From: Jim Holland
Sent: Tuesday, June 11, 2002 7:06 AM
Subject: Re: [RC] OD (Long)
IMHO and given the variations in gate between horses, sometimes it's hard enough enough to get agreement with two vets. Adding a third and a "peanut gallery" of three more doesn't sound like a step in the right direction! <grin>
I really didn't like the "concensus" approach....I don't think that did anything except make the evaluation procedure more difficult and all that "firepower" may have overwhelmed some riders. I have no complaints, tho...they gave me the benefit of the doubt. They were all great, easy to work with, and obviously knew their jobs. However, I think that approach MIGHT have prevented a timid rider that didn't speak up from
starting. I don't know that for sure. I know of at least three 50 milers and one 100 miler who were "rechecked" for lameness and finished in fine shape...Flinn was one of those. Not all riders "know" the horse they are riding that day the way I know Sunny.
This is a touchy subject with me, since I seem to get pulled quite often. I'm beginning to believe, in my paranoid delusional world, that the "vets" all have it in for me, personally, because of something I wrote here on Ridecamp. haha, jk.
But, quite frankly, I have noticed a tightening up of the "rules" in the three years I've attempted endurance and I have a theory as to what is behind it all. I'm gonna catch hell for saying this, but, hey, what else is new?

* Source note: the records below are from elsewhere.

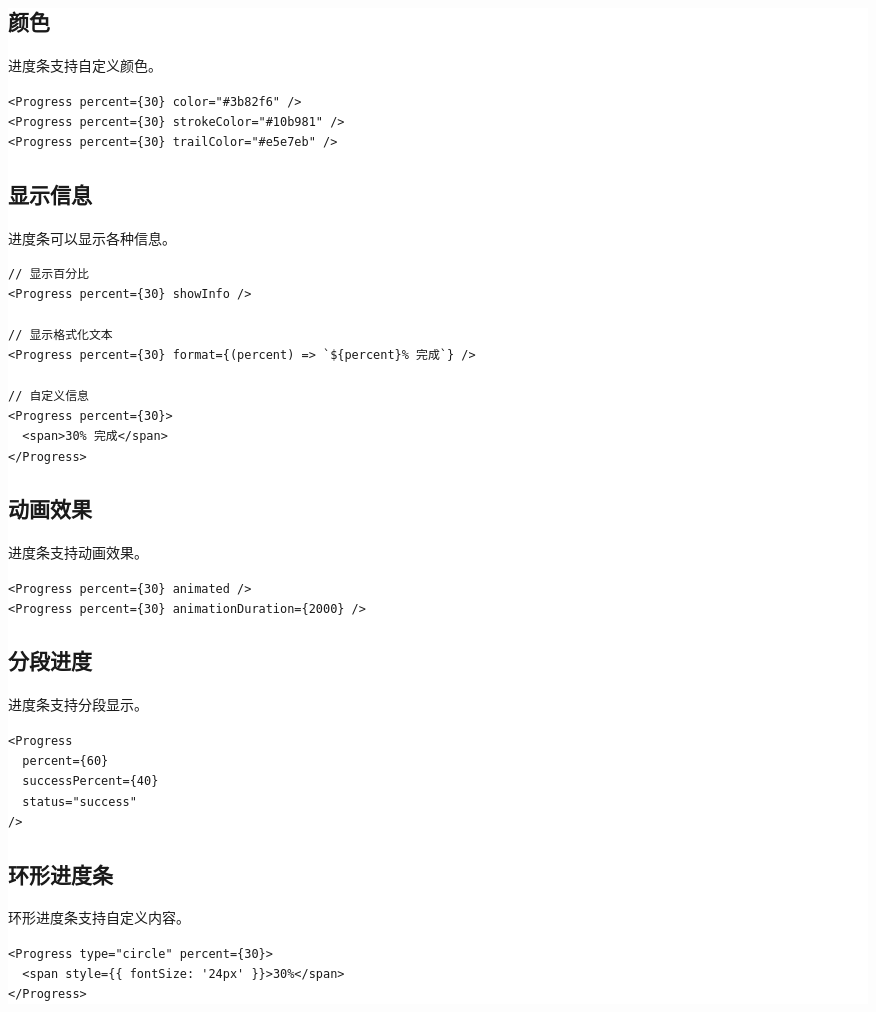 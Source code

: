 ## 颜色

进度条支持自定义颜色。

```tsx
<Progress percent={30} color="#3b82f6" />
<Progress percent={30} strokeColor="#10b981" />
<Progress percent={30} trailColor="#e5e7eb" />
```

## 显示信息

进度条可以显示各种信息。

```tsx
// 显示百分比
<Progress percent={30} showInfo />

// 显示格式化文本
<Progress percent={30} format={(percent) => `${percent}% 完成`} />

// 自定义信息
<Progress percent={30}>
  <span>30% 完成</span>
</Progress>
```

## 动画效果

进度条支持动画效果。

```tsx
<Progress percent={30} animated />
<Progress percent={30} animationDuration={2000} />
```

## 分段进度

进度条支持分段显示。

```tsx
<Progress
  percent={60}
  successPercent={40}
  status="success"
/>
```

## 环形进度条

环形进度条支持自定义内容。

```tsx
<Progress type="circle" percent={30}>
  <span style={{ fontSize: '24px' }}>30%</span>
</Progress>
```
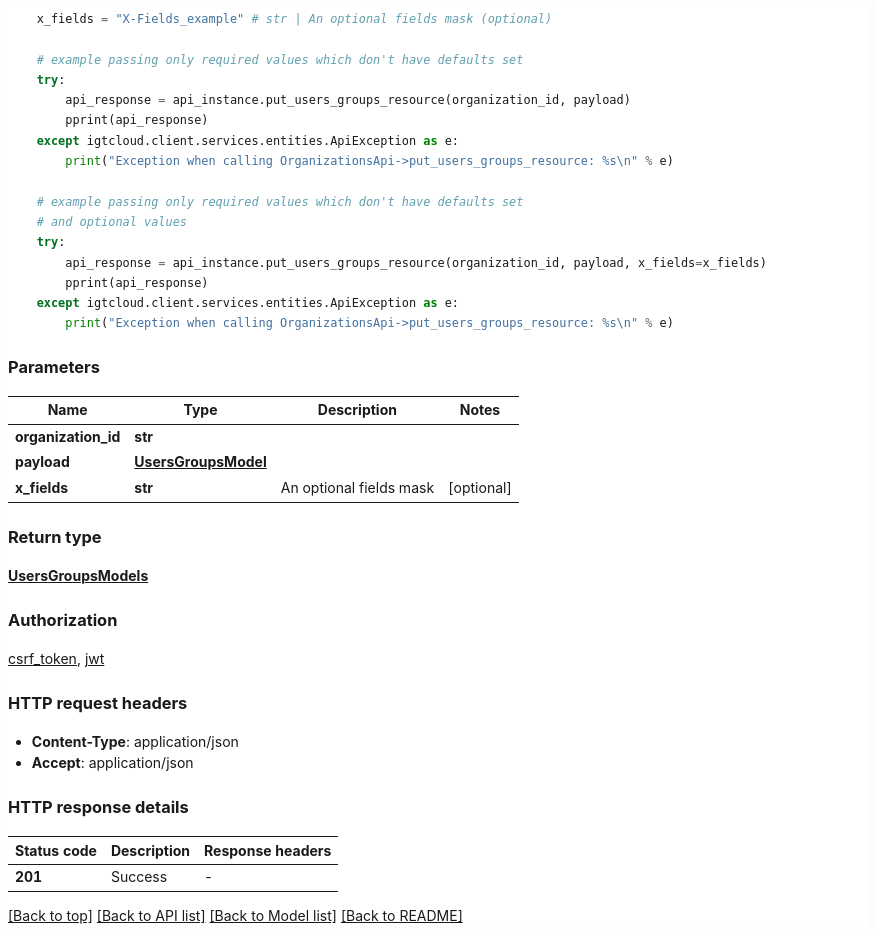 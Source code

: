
 ```python
    x_fields = "X-Fields_example" # str | An optional fields mask (optional)

    # example passing only required values which don't have defaults set
    try:
        api_response = api_instance.put_users_groups_resource(organization_id, payload)
        pprint(api_response)
    except igtcloud.client.services.entities.ApiException as e:
        print("Exception when calling OrganizationsApi->put_users_groups_resource: %s\n" % e)

    # example passing only required values which don't have defaults set
    # and optional values
    try:
        api_response = api_instance.put_users_groups_resource(organization_id, payload, x_fields=x_fields)
        pprint(api_response)
    except igtcloud.client.services.entities.ApiException as e:
        print("Exception when calling OrganizationsApi->put_users_groups_resource: %s\n" % e)
```


### Parameters

Name | Type | Description  | Notes
------------- | ------------- | ------------- | -------------
 **organization_id** | **str**|  |
 **payload** | [**UsersGroupsModel**](UsersGroupsModel.md)|  |
 **x_fields** | **str**| An optional fields mask | [optional]

### Return type

[**UsersGroupsModels**](UsersGroupsModels.md)

### Authorization

[csrf_token](../README.md#csrf_token), [jwt](../README.md#jwt)

### HTTP request headers

 - **Content-Type**: application/json
 - **Accept**: application/json


### HTTP response details

| Status code | Description | Response headers |
|-------------|-------------|------------------|
**201** | Success |  -  |

[[Back to top]](#) [[Back to API list]](../README.md#documentation-for-api-endpoints) [[Back to Model list]](../README.md#documentation-for-models) [[Back to README]](../README.md)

My theory goes as follows, and it's really quite simple: The fewer horses you have competing, the less the odds become that one of them will get into serious trouble at a ride. I believe that most head vets fear this as much, if not more, than the rider. They do not want a horse standing under a tree hooked up to an IV at their ride, so to eliminate the chances of that happening, any horse that comes into the vet check that has anything wrong, or appears to have anything wrong, is going to get pulled, and this does include horses that, technically, are "fit to continue" using AERC guidelines. One of the many subjective areas where the vets can "thin out the herd" is with the grade one or two lameness, or using the CRI, whenever the second number is higher than the first, even if the first number is in the low 40's. And, the list goes on and on and on. Reduce the number of horses competing and the chances of a really big problem occurring decrease dramatically.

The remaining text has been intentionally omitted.